── Exercise input

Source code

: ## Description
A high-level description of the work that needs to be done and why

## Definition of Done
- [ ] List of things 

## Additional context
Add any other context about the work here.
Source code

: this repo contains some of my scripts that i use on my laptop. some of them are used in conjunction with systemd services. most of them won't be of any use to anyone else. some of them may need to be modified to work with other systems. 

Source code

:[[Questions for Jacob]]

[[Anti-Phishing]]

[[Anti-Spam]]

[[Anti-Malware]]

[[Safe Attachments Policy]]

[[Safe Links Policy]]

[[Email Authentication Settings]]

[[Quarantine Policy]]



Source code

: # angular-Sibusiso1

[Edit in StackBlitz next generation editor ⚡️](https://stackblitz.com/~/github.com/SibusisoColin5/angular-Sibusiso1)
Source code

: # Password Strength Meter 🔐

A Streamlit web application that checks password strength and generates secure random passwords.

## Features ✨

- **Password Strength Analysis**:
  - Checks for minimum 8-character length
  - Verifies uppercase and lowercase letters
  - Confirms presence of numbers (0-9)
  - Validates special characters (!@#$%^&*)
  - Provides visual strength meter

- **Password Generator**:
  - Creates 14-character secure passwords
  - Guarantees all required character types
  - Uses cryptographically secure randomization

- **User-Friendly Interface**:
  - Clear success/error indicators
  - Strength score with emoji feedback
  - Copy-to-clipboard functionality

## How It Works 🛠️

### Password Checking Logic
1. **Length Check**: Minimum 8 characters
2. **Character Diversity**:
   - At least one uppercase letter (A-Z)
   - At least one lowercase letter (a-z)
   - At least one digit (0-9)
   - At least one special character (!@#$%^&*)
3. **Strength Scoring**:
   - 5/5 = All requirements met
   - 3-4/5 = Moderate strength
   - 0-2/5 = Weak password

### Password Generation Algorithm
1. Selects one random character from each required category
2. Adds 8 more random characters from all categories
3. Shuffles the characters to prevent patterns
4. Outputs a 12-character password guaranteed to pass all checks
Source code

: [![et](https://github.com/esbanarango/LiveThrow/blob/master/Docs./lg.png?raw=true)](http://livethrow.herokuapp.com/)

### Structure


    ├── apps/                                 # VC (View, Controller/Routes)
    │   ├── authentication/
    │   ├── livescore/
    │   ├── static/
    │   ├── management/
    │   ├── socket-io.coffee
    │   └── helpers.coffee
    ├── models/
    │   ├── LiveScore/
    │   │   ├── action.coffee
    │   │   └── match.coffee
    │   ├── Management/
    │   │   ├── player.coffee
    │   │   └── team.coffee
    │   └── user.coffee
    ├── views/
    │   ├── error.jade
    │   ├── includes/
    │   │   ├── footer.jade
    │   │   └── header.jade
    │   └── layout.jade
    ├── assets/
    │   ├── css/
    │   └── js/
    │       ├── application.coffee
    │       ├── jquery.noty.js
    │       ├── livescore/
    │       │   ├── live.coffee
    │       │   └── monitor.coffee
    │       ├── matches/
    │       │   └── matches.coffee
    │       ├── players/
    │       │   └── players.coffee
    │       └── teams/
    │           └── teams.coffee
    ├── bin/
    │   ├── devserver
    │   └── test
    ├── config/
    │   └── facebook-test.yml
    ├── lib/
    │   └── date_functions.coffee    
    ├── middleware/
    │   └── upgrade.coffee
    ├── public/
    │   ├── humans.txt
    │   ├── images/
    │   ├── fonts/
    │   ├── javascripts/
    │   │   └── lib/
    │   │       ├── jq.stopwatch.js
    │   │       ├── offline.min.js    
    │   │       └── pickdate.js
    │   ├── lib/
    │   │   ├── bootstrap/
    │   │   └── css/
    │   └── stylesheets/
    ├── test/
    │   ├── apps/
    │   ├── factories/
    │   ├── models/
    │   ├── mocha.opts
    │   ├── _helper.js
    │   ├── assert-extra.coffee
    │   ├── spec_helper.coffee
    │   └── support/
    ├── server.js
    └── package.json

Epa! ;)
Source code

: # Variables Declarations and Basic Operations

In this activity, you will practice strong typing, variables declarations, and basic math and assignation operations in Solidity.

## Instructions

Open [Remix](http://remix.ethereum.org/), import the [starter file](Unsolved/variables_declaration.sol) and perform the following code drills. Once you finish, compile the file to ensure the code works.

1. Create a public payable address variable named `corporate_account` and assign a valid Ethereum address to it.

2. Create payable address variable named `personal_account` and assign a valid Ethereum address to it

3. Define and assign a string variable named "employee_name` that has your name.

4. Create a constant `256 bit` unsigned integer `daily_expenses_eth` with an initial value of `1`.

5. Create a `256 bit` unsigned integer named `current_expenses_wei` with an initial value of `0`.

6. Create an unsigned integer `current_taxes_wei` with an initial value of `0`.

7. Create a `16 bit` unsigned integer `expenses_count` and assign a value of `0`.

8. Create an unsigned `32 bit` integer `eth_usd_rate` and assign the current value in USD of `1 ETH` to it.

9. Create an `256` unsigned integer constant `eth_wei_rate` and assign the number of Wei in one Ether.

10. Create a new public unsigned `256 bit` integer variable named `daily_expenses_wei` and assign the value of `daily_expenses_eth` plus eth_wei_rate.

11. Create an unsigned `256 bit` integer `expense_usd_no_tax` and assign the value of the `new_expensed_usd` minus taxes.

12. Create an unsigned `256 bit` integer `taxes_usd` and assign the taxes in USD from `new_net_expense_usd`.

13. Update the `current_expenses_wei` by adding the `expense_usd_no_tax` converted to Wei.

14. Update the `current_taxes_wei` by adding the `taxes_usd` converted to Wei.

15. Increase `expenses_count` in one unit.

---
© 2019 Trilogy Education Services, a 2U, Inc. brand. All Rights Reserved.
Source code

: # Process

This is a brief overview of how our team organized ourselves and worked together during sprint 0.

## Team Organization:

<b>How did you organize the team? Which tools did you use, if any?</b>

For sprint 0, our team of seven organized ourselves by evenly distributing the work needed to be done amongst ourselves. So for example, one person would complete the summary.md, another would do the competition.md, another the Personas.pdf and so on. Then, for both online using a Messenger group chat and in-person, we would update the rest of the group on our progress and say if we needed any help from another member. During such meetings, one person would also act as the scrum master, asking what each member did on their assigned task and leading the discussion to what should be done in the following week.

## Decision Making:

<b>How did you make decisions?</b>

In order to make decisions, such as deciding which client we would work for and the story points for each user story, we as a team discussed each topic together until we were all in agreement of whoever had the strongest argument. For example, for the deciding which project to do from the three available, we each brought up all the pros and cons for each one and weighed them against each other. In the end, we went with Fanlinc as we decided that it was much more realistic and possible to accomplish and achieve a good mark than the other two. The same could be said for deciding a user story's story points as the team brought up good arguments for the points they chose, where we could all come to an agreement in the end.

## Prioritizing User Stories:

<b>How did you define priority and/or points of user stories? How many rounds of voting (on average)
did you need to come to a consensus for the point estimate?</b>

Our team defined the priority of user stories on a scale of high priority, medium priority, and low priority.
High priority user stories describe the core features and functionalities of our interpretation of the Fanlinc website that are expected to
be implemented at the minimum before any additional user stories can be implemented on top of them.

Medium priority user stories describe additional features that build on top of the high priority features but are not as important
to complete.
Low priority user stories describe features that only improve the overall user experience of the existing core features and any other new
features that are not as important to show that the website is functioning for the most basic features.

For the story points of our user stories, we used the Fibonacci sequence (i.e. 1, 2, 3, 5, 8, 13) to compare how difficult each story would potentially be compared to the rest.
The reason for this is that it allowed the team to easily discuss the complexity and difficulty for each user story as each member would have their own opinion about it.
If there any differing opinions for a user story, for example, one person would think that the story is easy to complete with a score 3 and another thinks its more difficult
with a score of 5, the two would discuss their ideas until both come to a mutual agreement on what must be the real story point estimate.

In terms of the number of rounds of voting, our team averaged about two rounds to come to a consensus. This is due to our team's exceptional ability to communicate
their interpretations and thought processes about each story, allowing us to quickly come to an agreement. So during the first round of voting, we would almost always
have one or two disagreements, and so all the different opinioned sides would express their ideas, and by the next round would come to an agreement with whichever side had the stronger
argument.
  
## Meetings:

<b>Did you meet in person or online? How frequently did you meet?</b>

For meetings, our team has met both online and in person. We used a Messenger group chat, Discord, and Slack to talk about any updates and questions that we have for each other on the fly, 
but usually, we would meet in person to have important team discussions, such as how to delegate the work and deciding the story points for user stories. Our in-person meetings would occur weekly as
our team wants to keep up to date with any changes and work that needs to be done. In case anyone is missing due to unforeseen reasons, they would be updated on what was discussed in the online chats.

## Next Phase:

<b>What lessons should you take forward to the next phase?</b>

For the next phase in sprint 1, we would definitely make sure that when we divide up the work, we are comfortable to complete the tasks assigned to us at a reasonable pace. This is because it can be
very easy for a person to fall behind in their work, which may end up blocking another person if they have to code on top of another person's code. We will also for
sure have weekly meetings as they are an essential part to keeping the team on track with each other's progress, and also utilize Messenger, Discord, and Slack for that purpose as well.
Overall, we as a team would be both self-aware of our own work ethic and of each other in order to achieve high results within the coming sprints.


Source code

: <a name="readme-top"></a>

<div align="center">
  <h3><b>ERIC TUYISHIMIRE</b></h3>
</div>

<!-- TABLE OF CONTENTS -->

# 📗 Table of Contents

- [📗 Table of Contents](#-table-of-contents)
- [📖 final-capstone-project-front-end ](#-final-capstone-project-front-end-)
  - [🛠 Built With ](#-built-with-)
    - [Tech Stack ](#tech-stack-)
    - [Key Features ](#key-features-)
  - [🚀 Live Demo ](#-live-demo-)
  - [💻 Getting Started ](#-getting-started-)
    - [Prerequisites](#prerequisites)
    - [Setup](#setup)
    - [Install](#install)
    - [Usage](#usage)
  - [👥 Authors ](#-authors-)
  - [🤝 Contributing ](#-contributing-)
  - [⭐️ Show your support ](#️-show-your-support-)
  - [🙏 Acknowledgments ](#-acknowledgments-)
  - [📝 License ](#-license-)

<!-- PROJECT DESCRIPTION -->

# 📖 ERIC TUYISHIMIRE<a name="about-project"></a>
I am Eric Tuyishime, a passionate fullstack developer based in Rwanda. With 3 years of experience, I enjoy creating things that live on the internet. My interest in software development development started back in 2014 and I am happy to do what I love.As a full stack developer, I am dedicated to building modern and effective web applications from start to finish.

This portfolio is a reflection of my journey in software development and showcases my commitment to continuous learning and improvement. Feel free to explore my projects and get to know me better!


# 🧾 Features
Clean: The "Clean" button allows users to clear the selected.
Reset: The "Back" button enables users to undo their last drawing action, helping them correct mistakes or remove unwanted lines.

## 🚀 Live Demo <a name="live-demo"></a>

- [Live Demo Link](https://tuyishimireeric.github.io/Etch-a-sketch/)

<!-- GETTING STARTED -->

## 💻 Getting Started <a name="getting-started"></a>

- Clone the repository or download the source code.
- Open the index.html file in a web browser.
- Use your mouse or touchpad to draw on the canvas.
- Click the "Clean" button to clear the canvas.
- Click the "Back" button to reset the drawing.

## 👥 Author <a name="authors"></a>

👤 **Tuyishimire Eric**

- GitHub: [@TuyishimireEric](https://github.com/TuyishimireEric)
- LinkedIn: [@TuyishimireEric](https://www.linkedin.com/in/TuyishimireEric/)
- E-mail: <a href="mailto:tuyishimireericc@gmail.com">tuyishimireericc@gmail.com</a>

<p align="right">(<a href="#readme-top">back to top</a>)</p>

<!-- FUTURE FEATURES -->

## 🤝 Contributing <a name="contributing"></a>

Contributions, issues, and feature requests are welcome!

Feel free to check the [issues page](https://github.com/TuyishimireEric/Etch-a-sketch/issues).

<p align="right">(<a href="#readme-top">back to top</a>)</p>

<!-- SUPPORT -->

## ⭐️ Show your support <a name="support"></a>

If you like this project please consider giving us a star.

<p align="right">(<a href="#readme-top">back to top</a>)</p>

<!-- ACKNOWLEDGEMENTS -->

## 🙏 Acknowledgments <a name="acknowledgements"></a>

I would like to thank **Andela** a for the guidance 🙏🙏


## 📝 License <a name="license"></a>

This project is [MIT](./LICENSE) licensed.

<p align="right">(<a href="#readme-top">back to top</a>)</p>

────

### [Aim of the task]
Using the data above, return each line that includes the word "another".

### [Result for this task]
For sprint 0, our team of seven organized ourselves by evenly distributing the work needed to be done amongst ourselves. So for example, one person would complete the summary.md, another would do the competition.md, another the Personas.pdf and so on. Then, for both online using a Messenger group chat and in-person, we would update the rest of the group on our progress and say if we needed any help from another member. During such meetings, one person would also act as the scrum master, asking what each member did on their assigned task and leading the discussion to what should be done in the following week.
If there any differing opinions for a user story, for example, one person would think that the story is easy to complete with a score 3 and another thinks its more difficult
very easy for a person to fall behind in their work, which may end up blocking another person if they have to code on top of another person's code. We will also for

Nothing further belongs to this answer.